No todos los derechos y libertades que establece la Constitución Española de 1978 tienen las mismas garantías. El núcleo esencial está formado por los Arts. 15 a 29 CE que proclaman los derechos fundamentales y las libertades públicas, en la sección 1ª del capítulo II del Título I. Estos preceptos sólo pueden desarrollarse mediante una ley orgánica (no ordinaria) y si tuvieran que revisarse, total o parcialmente, se procedería a modificarlos de acuerdo con el complejo procedimiento previsto por el Art. 168.1 CE para la reforma constitucional [aprobación por mayoría de 2/3 de cada Cámara antes de disolverlas, convocar nuevas elecciones y que las nuevas Cortes Generales, surgidas de aquel proceso electoral, vuelvan a aprobar la reforma por esa misma mayoría y someter la decisión a referéndum para que el pueblo la ratifique]; asimismo, estos preceptos constitucionales vinculan a todos los poderes públicos (son invocables directamente ante los tribunales de justicia sin necesidad de que ninguna norma los desarrolle) y, por último, puede recurrirse en amparo al Tribunal Constitucional para que los proteja. En ese marco tan específico es donde el Art. 25.1 CE establece el principio de legalidad penal: Nadie puede ser condenado o sancionado por acciones u omisiones que en el momento de producirse no constituyan delito, falta o infracción administrativa, según la legislación vigente en aquel momento.
En nuestro legado constitucional, este principio que suele resumirse con la regla latina de lex scripta, lex previa y lex certa también tuvo su reflejo en las anteriores leyes fundamentales españolas; por ejemplo, el Art. 28 de la Constitución de la II República (1931) estableció que Sólo se castigarán los hechos declarados punibles por ley anterior a su perpetración. Nadie será juzgado sino por juez competente y conforme a los trámites legales; de igual modo que el Art. 9 de la Constitución de 1837 previó que Ningún español puede ser procesado ni sentenciado sino por el juez o tribunal competente, en virtud de leyes anteriores al delito y en la forma que éstas prescriban.

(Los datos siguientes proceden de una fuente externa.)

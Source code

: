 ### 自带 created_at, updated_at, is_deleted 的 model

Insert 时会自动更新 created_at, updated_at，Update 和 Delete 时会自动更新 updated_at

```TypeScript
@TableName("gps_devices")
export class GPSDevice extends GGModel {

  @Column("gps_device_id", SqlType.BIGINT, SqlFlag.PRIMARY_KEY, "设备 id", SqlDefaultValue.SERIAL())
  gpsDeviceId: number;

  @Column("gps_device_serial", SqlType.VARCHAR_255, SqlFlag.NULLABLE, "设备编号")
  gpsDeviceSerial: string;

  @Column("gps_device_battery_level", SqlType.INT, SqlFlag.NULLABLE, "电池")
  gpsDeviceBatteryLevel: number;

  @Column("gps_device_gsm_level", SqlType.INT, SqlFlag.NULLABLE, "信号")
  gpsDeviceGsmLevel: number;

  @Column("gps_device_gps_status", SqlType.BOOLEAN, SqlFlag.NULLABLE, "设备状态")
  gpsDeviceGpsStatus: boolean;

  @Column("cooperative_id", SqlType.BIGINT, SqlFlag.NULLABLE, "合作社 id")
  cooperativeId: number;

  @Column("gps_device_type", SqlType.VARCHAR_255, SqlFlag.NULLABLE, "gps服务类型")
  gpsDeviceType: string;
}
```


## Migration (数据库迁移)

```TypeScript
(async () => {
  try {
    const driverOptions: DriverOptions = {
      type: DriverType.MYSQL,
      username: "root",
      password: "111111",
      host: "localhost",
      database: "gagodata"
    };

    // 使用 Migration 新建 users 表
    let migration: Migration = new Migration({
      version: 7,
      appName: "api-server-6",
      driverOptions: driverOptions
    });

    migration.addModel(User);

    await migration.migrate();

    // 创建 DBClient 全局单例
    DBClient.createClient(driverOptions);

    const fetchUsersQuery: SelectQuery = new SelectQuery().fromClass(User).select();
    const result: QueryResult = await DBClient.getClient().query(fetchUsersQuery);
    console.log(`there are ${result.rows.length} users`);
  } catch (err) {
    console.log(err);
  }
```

En el ámbito internacional, la legalidad penal se citó en el Art. 8 de la Declaración de los Derechos del Hombre y del Ciudadano que los revolucionarios franceses acordaron en París el 26 de agosto de 1789: La ley sólo debe establecer penas estricta y evidentemente necesarias, y nadie puede ser castigado sino en virtud de una ley establecida y promulgada con anterioridad al delito, y aplicada legalmente; o en el Art. 11.2 de la Declaración Universal de Derechos Humanos, aprobada por la ONU el 10 de diciembre de 1948: Nadie será condenado por actos u omisiones que en el momento de cometerse no fueron delictivos según el Derecho nacional o internacional. Tampoco se impondrá pena más grave que la aplicable en el momento de la comisión del delito. Posteriormente, las Naciones Unidas refrendaron este principio en el Art. 15.1 del Pacto Internacional de Derechos Civiles y Políticos, de 19 de noviembre de 1966: Nadie será condenado por actos u omisiones que en el momento de cometerse no fueran delictivos según el derecho nacional o internacional. Tampoco se impondrá pena más grave que la aplicable en el momento de la comisión del delito. Si con posterioridad a la comisión del delito la ley dispone la imposición de una pena más leve, el delincuente se beneficiará de ello.
Finalmente, en el marco del Consejo de Europa, el Art. 7 del Convenio Europeo de Derechos Humanos, de 4 de noviembre de 1950, invoca el conocido aforismo de no hay pena sin ley para afirmar que: Nadie podrá ser condenado por una acción o una omisión que, en el momento en que haya sido cometida, no constituya una infracción según el derecho nacional o internacional. Igualmente no podrá ser impuesta una pena más grave que la aplicable en el momento en que la infracción haya sido cometida.